Task data below:
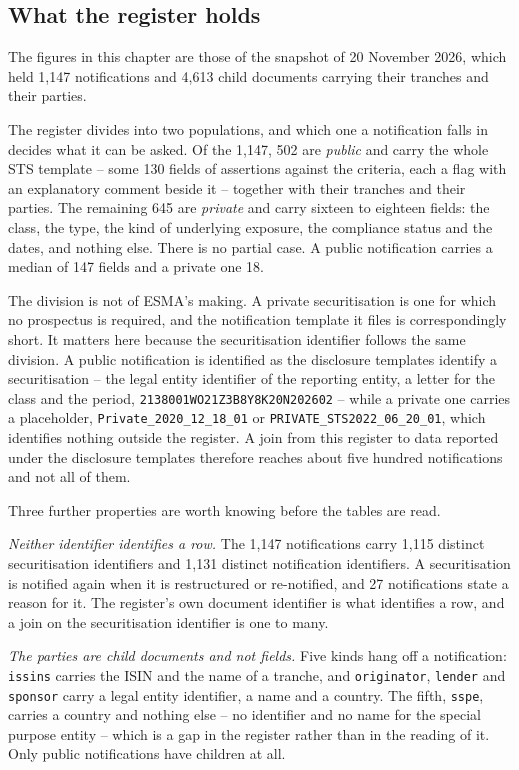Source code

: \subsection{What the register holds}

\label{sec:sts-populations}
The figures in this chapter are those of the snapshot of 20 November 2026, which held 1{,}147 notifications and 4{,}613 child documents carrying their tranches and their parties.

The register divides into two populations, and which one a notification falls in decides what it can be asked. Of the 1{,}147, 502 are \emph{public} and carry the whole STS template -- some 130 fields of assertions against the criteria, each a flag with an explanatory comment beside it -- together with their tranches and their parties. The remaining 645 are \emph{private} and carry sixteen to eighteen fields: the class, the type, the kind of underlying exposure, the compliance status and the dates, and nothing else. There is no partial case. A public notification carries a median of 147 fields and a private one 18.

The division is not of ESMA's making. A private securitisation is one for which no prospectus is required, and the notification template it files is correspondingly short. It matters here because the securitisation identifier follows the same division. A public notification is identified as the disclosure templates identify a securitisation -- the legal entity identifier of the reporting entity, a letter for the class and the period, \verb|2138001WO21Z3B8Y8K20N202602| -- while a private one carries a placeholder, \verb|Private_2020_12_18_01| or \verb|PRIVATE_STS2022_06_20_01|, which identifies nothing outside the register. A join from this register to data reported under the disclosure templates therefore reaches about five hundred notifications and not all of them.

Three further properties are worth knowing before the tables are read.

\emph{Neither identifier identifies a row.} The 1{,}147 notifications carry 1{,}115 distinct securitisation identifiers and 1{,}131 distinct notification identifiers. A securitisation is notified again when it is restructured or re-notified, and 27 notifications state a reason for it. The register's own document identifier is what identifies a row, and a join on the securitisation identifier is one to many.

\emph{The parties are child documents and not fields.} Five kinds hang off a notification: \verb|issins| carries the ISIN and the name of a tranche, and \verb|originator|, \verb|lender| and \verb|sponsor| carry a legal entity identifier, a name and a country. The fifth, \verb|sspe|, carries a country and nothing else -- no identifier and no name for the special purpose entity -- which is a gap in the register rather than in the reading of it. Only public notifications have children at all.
End of Task data.
Task data below:
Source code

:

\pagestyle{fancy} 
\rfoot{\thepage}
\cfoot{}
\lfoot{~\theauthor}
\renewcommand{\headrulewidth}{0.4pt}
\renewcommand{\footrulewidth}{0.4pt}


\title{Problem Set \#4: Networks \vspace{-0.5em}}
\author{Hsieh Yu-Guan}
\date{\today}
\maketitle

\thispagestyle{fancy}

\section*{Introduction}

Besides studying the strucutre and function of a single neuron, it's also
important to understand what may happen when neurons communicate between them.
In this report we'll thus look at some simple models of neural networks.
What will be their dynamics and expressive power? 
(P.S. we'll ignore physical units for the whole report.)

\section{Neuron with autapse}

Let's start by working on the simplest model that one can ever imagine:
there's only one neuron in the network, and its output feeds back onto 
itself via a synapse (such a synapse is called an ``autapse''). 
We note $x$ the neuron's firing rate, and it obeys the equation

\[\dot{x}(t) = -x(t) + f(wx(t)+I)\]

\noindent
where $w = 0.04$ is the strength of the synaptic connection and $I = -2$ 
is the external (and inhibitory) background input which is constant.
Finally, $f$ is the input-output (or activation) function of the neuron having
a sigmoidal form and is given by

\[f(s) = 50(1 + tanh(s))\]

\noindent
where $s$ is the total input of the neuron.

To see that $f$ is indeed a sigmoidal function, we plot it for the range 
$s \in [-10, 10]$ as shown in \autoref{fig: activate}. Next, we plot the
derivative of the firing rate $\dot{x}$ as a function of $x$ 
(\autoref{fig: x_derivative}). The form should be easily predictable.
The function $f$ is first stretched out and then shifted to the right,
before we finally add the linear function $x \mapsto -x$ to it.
End of Task data.
Task data below:
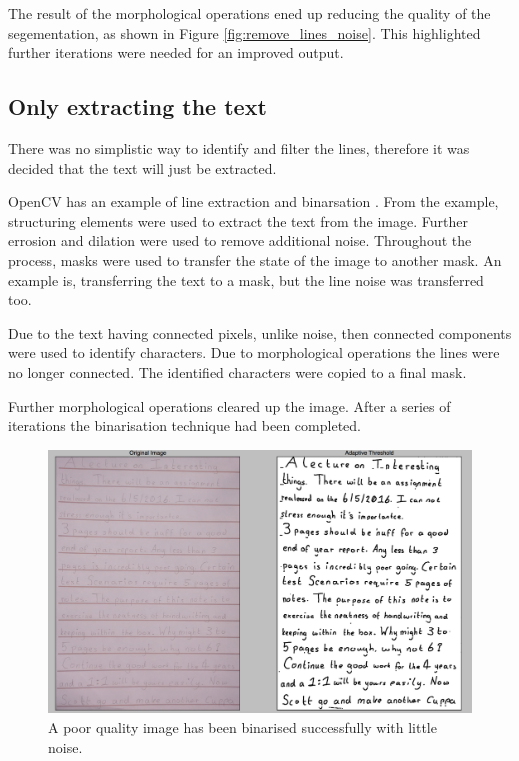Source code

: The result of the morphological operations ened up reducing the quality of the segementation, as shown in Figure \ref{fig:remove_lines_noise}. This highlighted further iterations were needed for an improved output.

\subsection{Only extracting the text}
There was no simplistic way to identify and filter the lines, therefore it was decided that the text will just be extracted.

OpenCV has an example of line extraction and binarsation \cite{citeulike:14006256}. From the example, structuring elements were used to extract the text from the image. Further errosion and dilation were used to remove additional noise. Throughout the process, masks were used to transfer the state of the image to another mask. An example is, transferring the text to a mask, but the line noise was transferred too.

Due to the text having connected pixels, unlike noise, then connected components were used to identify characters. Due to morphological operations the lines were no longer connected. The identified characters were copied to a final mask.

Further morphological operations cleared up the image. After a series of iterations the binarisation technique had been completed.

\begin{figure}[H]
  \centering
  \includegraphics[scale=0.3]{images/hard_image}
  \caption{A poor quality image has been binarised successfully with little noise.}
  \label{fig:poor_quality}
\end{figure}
End of Task data.
Brief
In the records above, how many lines include "plot"? Answer with the number alone.

Problem solution
2